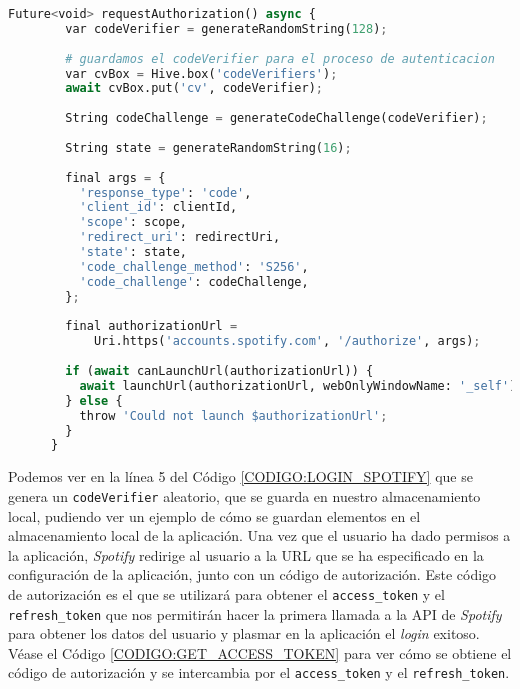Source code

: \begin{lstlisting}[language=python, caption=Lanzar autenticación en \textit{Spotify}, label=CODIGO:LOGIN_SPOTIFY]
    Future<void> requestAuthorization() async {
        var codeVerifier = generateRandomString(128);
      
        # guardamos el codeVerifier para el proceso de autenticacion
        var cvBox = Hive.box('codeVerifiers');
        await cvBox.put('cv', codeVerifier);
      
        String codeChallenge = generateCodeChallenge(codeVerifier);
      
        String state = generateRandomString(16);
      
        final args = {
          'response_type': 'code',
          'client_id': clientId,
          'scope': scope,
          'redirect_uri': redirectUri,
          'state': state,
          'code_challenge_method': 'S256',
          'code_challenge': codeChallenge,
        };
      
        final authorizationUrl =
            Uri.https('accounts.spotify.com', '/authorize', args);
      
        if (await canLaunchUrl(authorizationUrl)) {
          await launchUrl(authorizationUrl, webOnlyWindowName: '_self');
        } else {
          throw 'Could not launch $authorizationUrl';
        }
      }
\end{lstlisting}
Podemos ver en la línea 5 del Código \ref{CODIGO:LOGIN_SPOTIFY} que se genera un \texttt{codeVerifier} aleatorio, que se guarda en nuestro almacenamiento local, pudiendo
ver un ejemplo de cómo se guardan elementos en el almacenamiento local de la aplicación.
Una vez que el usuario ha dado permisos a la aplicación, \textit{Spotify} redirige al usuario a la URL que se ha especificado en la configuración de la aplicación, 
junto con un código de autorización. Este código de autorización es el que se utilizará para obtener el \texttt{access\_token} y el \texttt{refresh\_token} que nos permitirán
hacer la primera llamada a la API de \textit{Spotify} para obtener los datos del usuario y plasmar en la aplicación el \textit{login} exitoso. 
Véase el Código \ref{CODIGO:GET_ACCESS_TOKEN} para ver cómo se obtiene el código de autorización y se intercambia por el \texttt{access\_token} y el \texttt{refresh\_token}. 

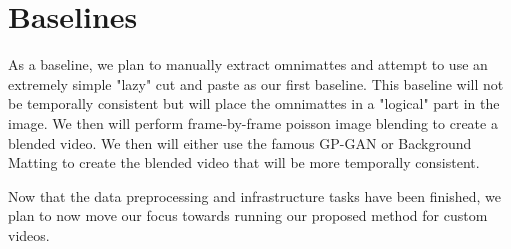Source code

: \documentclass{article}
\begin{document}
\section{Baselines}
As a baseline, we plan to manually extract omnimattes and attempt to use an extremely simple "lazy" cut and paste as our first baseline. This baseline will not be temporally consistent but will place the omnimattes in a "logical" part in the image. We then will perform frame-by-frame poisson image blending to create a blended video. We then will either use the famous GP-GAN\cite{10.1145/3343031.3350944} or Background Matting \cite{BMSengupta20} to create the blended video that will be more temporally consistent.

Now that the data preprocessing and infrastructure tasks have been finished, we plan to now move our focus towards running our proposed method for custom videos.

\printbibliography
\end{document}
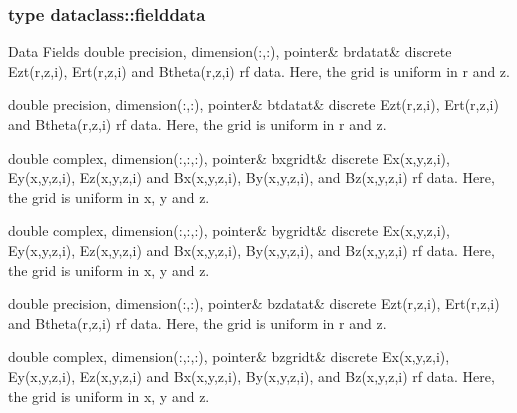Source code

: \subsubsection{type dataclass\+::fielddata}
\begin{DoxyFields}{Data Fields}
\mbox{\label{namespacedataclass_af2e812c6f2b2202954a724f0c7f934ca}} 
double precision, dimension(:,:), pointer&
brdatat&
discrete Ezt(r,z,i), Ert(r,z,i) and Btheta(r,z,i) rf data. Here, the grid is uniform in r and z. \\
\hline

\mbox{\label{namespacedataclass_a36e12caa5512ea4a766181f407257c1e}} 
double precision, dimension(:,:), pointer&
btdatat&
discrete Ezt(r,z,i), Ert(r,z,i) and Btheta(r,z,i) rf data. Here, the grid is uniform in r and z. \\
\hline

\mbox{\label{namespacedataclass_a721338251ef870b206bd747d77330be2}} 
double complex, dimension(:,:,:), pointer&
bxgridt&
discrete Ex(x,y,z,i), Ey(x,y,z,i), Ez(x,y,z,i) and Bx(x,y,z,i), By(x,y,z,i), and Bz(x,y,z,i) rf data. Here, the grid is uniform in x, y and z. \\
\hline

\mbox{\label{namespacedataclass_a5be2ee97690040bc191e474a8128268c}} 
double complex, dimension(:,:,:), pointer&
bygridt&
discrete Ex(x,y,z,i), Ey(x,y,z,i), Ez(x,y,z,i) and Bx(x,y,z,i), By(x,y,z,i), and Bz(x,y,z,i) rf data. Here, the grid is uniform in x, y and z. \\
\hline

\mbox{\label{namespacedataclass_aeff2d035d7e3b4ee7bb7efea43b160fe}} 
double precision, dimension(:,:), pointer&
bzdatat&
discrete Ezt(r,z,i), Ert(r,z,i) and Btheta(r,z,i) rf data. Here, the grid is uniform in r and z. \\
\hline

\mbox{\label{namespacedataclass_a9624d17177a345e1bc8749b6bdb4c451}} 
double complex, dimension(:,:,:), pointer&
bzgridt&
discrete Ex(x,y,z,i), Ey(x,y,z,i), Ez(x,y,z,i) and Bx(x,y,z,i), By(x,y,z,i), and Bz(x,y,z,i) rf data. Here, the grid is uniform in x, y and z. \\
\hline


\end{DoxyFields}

+++

• _Work task_: For the word "generateRandomString", show every line of the entries that holds it.

• _Reply_:
        var codeVerifier = generateRandomString(128);
        String state = generateRandomString(16);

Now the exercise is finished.